Irene and Milo scraped their shoes respectfully on the mat.


“She’s taking some sun at the moment on the back patio.” Ann’s tone was of delight. Forced cheeriness made simple choices like a resident wanting to sit outside a topic of celebration. Was it forced though, Irene wondered as she watched the back of Ann’s white uniform crinkle with her jostling movements as she guided them outdoors. Perhaps some people really did live for mopping up tea spillages and changing bedsheets? Irene was yet again humbled with admiration. She noted more bounce that usual in Milo’s stride too. He was probably glad to be getting away from the smell of bleach over urine and the fug of soup that clung to the care home’s main social space.


“Rose, look who’s come to see you. It’s your daughter and grandson.” Ann winked at Irene and patted her on the back, before she shuffled off again to answer the pull of an emergency cord.


“Hi Mum,” Irene said as she pulled out one of the wrought iron seats. Milo scraped his rather than attempting to lift it up, and she shot him a brief warning look. Rose was of the same school as her husband when it came to sudden noises.


Rose was looking glamorous in a pair of shades that concealed half her face. She had tilted her head towards her visitors but her mouth hadn’t moved from its puckered state.


“Ah, it’s you.” Rose twisted in her seat a little, but remained unsmiling. The shades made it difficult to discern any more of her mood.


“Hello grandma,” said Milo, making the old lady flinch a little.


“And you’ve brought the boy! Hardly a boy now, I suppose. Remind me of your age again, young Milo?”


“Fifteen. Well, sixteen in a month.”


“Is that so? My new friend Arnold over there was telling me he has a grandson about your age.”


Milo and his mother exchanged glances. They were alone in the garden.


“So, how have you been, mother?” was Irene’s attempt to change the topic.


“Oh fine dear, fine. They look after me so well here, you know.” She patted Irene’s arm with her veiny hand. Irene thought of all the potions on her dressing table at home to fight the onset of such appearances. An array of gleaming glass jars and expensive plastic pots. On Duncan’s side of the bedroom there was merely a little tray for him to put his spectacles and watch in.


“And such riveting company. You really must meet Arnold.”


Irene forgot that just because she couldn’t make out Rose’s eyes, it didn’t mean her own were concealed, and scrunched them up as an outlet for her inner frustration.


“Are you okay dear? Hope it’s not conjunctivitis again.”


Irene blinked. “I’m fine, Mum.”


“So when did you meet Arnold, grandma?”


Irene stifled a groan. She knew Milo had good intentions, but she’d warned him again and again not to encourage Rose in her hallucinations.


“He came in last week. Used to be a ship’s captain. Such wonderful tales he has, a life of true adventure.”

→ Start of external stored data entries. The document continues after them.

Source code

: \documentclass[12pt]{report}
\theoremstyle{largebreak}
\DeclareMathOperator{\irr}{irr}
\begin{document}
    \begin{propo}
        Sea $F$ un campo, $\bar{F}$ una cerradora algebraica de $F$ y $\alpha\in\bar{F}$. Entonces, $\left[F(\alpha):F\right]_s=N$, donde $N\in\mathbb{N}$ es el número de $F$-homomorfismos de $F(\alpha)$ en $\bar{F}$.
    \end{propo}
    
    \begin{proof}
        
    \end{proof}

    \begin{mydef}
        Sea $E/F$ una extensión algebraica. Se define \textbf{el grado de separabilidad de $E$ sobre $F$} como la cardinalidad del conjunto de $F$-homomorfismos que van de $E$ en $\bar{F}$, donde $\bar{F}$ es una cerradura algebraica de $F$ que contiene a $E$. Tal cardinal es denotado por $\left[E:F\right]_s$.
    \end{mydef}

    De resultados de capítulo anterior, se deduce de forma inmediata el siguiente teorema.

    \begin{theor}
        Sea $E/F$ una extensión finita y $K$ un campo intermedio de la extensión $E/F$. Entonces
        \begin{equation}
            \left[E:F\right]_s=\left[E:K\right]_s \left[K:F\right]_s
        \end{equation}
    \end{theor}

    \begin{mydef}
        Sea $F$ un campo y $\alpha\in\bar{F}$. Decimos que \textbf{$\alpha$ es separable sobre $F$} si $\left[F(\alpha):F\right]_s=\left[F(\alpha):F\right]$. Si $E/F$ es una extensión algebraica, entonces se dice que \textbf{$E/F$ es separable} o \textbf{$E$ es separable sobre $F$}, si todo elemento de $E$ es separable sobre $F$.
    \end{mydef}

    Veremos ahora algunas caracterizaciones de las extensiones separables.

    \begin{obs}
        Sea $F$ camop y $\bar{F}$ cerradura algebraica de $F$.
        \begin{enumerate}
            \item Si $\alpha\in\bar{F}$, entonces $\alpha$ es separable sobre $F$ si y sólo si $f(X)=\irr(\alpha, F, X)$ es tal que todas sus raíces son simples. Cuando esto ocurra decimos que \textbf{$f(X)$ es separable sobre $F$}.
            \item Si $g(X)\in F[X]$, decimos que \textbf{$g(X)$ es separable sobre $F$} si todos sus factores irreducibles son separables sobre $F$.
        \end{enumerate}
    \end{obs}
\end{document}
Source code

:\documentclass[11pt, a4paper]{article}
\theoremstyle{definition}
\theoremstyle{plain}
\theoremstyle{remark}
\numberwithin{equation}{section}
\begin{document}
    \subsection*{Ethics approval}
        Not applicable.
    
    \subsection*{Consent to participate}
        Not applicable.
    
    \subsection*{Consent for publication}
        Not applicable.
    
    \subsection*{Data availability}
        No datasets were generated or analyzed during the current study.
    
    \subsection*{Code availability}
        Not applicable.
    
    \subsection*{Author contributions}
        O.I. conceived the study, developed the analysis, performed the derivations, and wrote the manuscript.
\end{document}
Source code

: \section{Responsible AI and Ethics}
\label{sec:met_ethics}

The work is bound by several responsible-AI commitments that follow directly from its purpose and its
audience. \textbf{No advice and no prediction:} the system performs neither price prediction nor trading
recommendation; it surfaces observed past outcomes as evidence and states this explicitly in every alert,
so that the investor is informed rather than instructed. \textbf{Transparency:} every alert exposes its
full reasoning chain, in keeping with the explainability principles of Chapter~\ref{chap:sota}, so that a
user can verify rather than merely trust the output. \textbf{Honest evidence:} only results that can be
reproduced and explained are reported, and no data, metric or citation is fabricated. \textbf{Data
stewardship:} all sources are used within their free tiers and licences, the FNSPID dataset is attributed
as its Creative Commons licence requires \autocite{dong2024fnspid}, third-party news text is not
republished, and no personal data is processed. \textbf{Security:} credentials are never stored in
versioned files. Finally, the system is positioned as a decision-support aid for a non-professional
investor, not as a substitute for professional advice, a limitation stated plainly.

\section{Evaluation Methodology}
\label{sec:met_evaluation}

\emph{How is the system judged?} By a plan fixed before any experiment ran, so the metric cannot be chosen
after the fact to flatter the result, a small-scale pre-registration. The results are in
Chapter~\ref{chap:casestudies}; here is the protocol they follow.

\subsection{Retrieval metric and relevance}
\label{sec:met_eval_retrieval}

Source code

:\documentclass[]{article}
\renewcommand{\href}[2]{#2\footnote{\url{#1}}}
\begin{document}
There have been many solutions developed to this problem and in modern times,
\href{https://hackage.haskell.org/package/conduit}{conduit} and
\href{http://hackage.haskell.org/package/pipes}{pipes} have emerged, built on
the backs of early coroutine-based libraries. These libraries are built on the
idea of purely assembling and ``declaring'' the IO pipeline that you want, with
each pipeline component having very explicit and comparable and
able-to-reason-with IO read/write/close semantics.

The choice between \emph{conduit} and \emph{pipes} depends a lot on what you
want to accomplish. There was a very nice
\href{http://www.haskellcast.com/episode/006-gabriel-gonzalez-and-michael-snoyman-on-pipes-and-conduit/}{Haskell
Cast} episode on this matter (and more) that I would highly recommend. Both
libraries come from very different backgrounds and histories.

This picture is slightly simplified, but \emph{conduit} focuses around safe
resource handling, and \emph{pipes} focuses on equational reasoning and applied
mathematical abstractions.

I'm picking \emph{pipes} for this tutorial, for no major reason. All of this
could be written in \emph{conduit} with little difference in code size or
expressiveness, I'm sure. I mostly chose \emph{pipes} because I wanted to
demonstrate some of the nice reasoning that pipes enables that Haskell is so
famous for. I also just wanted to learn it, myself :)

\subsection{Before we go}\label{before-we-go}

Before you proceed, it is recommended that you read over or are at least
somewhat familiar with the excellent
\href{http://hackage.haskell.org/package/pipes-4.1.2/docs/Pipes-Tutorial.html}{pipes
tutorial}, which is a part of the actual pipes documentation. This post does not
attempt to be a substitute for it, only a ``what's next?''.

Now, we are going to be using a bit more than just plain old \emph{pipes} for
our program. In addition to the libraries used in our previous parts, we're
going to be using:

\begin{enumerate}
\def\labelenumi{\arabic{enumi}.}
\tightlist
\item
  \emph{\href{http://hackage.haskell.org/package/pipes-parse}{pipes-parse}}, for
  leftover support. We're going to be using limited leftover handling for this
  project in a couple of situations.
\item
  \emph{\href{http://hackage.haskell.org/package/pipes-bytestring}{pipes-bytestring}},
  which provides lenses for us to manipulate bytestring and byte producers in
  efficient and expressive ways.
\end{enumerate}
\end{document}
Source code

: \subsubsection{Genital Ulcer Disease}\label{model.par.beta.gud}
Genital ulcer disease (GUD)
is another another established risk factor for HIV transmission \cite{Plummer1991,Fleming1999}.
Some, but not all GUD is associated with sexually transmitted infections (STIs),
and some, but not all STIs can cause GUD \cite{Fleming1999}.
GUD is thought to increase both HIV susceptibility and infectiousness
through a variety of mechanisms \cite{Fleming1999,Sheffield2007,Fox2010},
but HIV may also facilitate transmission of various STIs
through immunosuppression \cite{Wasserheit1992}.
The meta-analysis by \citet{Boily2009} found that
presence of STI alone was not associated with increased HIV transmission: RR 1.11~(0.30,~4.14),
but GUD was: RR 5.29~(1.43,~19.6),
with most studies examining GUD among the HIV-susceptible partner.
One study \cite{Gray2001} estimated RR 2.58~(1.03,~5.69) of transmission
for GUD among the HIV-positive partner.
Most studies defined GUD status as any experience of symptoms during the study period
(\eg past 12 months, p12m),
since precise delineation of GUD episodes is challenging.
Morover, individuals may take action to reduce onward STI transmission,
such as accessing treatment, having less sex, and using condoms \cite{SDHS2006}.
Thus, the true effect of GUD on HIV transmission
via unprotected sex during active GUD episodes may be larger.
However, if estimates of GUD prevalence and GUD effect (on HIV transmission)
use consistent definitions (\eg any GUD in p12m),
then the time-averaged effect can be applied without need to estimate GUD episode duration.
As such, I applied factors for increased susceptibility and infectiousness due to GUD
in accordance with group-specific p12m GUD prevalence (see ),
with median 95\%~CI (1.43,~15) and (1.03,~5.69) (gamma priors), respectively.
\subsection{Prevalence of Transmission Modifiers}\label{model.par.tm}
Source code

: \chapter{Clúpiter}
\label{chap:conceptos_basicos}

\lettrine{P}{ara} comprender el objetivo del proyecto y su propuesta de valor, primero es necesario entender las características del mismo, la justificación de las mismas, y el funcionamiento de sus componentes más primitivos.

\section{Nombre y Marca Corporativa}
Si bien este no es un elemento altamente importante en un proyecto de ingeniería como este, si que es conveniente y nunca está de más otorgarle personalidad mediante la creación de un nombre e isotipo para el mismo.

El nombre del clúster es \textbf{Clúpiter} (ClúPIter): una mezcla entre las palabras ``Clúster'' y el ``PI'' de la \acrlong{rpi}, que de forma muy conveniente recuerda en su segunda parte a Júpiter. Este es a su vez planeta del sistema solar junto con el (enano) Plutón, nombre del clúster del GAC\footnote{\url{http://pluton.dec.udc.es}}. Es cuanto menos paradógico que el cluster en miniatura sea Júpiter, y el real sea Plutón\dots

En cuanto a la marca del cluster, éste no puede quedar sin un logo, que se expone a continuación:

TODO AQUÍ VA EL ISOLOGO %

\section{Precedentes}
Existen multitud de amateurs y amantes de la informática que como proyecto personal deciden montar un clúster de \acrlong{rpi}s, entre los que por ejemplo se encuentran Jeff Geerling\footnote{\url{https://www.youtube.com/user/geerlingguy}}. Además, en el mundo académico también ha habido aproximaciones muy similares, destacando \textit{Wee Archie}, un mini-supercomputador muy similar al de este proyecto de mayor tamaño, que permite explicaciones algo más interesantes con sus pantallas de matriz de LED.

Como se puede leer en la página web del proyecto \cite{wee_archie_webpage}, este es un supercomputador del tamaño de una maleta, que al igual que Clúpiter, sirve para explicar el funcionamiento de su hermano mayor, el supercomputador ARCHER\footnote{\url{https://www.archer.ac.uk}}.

Milo umm-hummed in reply, trying to eke more small talk out of his grandma before she started as usual on how he ought to cut his hair.


“Unlike me. Stuck in this shabby care home, in a story rushed to meet deadline, here to remind people of the unconquerable march of death and getting in the way of your fish and chips.”


Irene and Milo both boggled. They hadn’t mentioned their dinner to Rose, although it was true it was their usual habit to get a takeaway after seeing her, a reward that was never described as such. And the rest? Pure gibberish.


“So, this Arnold?” asked Irene. “Please, tell us more about him.”